Count the lines in the entries that contain "cost". Say the number and nothing more.

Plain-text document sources
━━━━━━━━━━━━━━━━━━━━━━━━━━━━━━

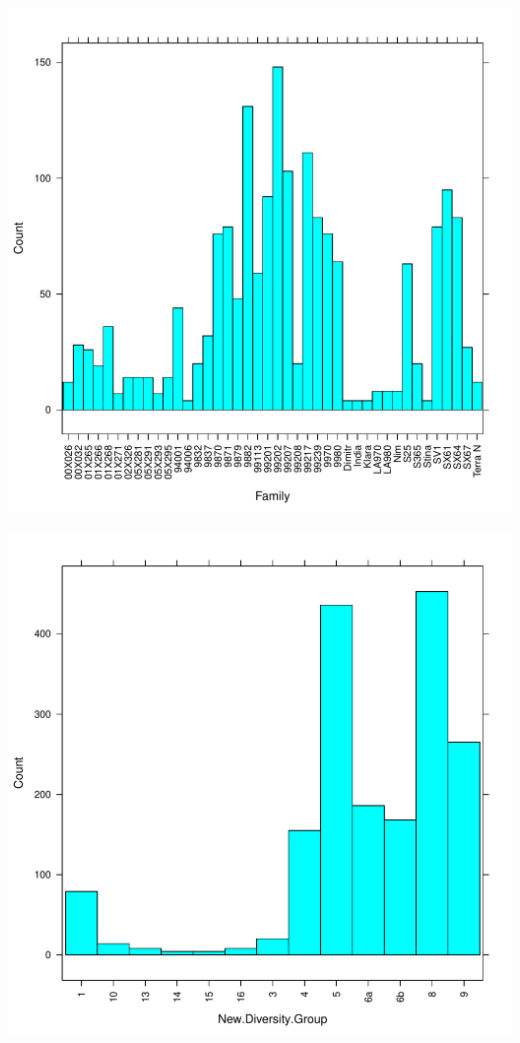 \documentclass{article}\usepackage[]{graphicx}\usepackage[]{color}
\makeatletter
\def\maxwidth{ %
  \ifdim\Gin@nat@width>\linewidth
    \linewidth
  \else
    \Gin@nat@width
  \fi
}
\newenvironment{knitrout}{}{} %
\makeatother
\begin{document}
\begin{knitrout}
{}




{\centering \includegraphics[width=\maxwidth]{figure/HistogramsPredictorVariables-3} 

}




{\centering \includegraphics[width=\maxwidth]{figure/HistogramsPredictorVariables-4} 

}
\end{knitrout}
\end{document}
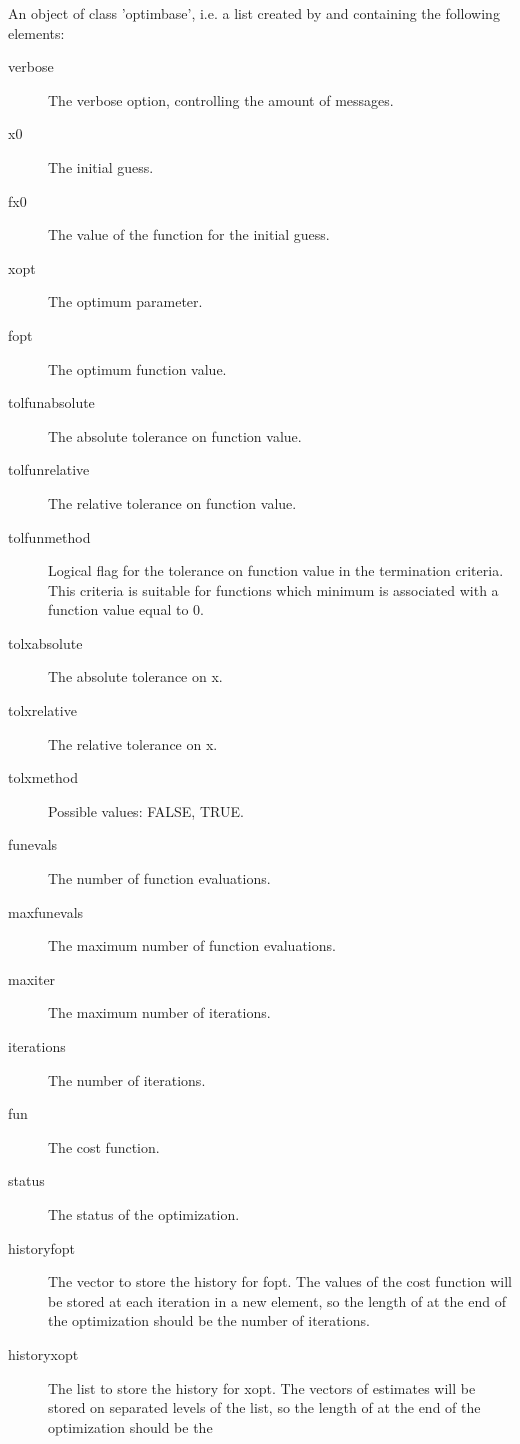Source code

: \begin{Arguments}
\begin{ldescription}
\item[\code{optbase}] An object of class 'optimbase', i.e. a list created by 
 and containing the following elements: \begin{description}

\item[verbose] The verbose option, controlling the amount of messages.
\item[x0] The initial guess.
\item[fx0] The value of the function for the initial guess.
\item[xopt] The optimum parameter.
\item[fopt] The optimum function value.
\item[tolfunabsolute] The absolute tolerance on function value.
\item[tolfunrelative] The relative tolerance on function value.
\item[tolfunmethod] Logical flag for the tolerance on function value in
the termination criteria. This criteria is suitable for functions which
minimum is associated with a function value equal to 0.
\item[tolxabsolute] The absolute tolerance on x.
\item[tolxrelative] The relative tolerance on x.
\item[tolxmethod] Possible values: FALSE, TRUE.
\item[funevals] The number of function evaluations.
\item[maxfunevals] The maximum number of function evaluations.
\item[maxiter] The maximum number of iterations.
\item[iterations] The number of iterations.
\item[fun] The cost function.
\item[status] The status of the optimization.
\item[historyfopt] The vector to store the history for fopt. The values of
the cost function will be stored at each iteration in a new element, so
the length of  at the end of the optimization should
be the number of iterations.
\item[historyxopt] The list to store the history for xopt. The vectors of 
estimates will be stored on separated levels of the list, so the length
of  at the end of the optimization should be the

\end{description}
\end{ldescription}
\end{Arguments}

━━━━━━━━━━━━━━━━━━━━━━━━━━━━━━

Written response:
2